J'ai vécu ainsi que personne ne me l'a enseigné, ou alors ce fut une somme d'apprentissages dont je n'ai pas pu avoir conscience que j'ai accumulés et qui se sont distingués au même moment. Ce fut une explosion épique et la mutation a pu démarrer. Sans douleur, j'ai changé de forme, les os se modifiant comme de la pâte à modeler, la peau suivant les changements sans jamais s'étirer ou se plaindre, et parfois il n'y avait plus d'os ni de peau. Ces changements étaient rapides, ils prévenaient, j'avais une image prédéfinie de ce que j'allais devenir. Au fur et à mesure, j'ai pris mes marques et je savais m'y adapter : connaître l'instant du changement, trouver un endroit où muter.

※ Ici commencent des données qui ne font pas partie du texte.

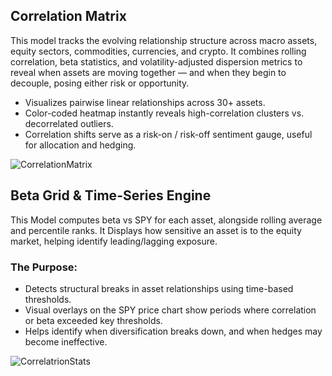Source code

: ## Correlation Matrix
This model tracks the evolving relationship structure across macro assets, equity sectors, commodities, currencies, and crypto. It combines rolling correlation, beta statistics, and volatility-adjusted dispersion metrics to reveal when assets are moving together — and when they begin to decouple, posing either risk or opportunity.

- Visualizes pairwise linear relationships across 30+ assets.
- Color-coded heatmap instantly reveals high-correlation clusters vs. decorrelated outliers.
- Correlation shifts serve as a risk-on / risk-off sentiment gauge, useful for allocation and hedging.
  
![CorrelationMatrix](https://github.com/user-attachments/assets/a806e99c-406a-49e4-8b5f-85882b25af98)

## Beta Grid & Time-Series Engine

This Model computes beta vs SPY for each asset, alongside rolling average and percentile ranks.
It Displays how sensitive an asset is to the equity market, helping identify leading/lagging exposure.

### The Purpose:

- Detects structural breaks in asset relationships using time-based thresholds.
- Visual overlays on the SPY price chart show periods where correlation or beta exceeded key thresholds.
- Helps identify when diversification breaks down, and when hedges may become ineffective.

![CorrelatrionStats](https://github.com/user-attachments/assets/526177b4-6086-48f0-a409-359d05b42079)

Je n'avais plus la même notion du temps, une seconde paraissait une heure, une heure paraissait une seconde. Je ne savais plus ce qu'était le temps. Mais je percevais qu'il continuait sa course immuable en avant en observant les villes grossir, les eaux monter, les forêts rétrécir. J'étais un explorateur terrien qui expérimentait divers uniformes pour saisir et contempler. J'ai compté.

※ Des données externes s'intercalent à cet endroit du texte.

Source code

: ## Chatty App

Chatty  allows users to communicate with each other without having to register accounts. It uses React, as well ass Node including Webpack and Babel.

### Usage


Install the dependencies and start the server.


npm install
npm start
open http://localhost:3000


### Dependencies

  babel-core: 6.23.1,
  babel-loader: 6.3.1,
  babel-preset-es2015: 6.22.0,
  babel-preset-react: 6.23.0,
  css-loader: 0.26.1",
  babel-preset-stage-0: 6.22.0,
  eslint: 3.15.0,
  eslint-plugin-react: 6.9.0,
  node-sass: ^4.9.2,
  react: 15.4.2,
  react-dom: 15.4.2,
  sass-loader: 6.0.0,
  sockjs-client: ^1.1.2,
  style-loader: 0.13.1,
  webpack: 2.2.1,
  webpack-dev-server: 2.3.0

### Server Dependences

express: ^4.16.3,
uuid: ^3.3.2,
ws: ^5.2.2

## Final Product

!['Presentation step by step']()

J'ai compté sur toi, qu'un jour tu me reviennes et tu me reconnaisses. Je t'ai cherché partout, et quand je dis partout, je parle même des abysses quand j'étais Lasiognathus amphirhamphus. Pourquoi m'évites-tu ? Pourquoi me plantes-tu comme ça mille poignards dans le cœur ? Avec la tristesse, les changements se faisaient moins précis, moins plaisants. J'étais voué à des existences précaires et statiques. Je devenais un pneu de voiture, un artichaut, un éphémère, une brosse à dents, un volcan endormi, un appendice iléo-cæcal chez Emma, 8 ans, une cellule de prison, un gramme de cocaïne. Je remarquais des cycles, des retours en arrière, j'ai vu le 11 septembre dans ma vie de merle d'Amérique, j'étais à Port-au-Prince le 12 janvier 2010, je fus un pavé parisien en mai 1968, un pavé ukrainien en février 2014, une plume dans la main de David Hume. Je n'étais plus baroudeur, j'étais coincé sur un carrousel. Je voulais stopper net cette aventure futile, mais chaque mort me faisait renaître, toujours plus faible. J'ai perdu.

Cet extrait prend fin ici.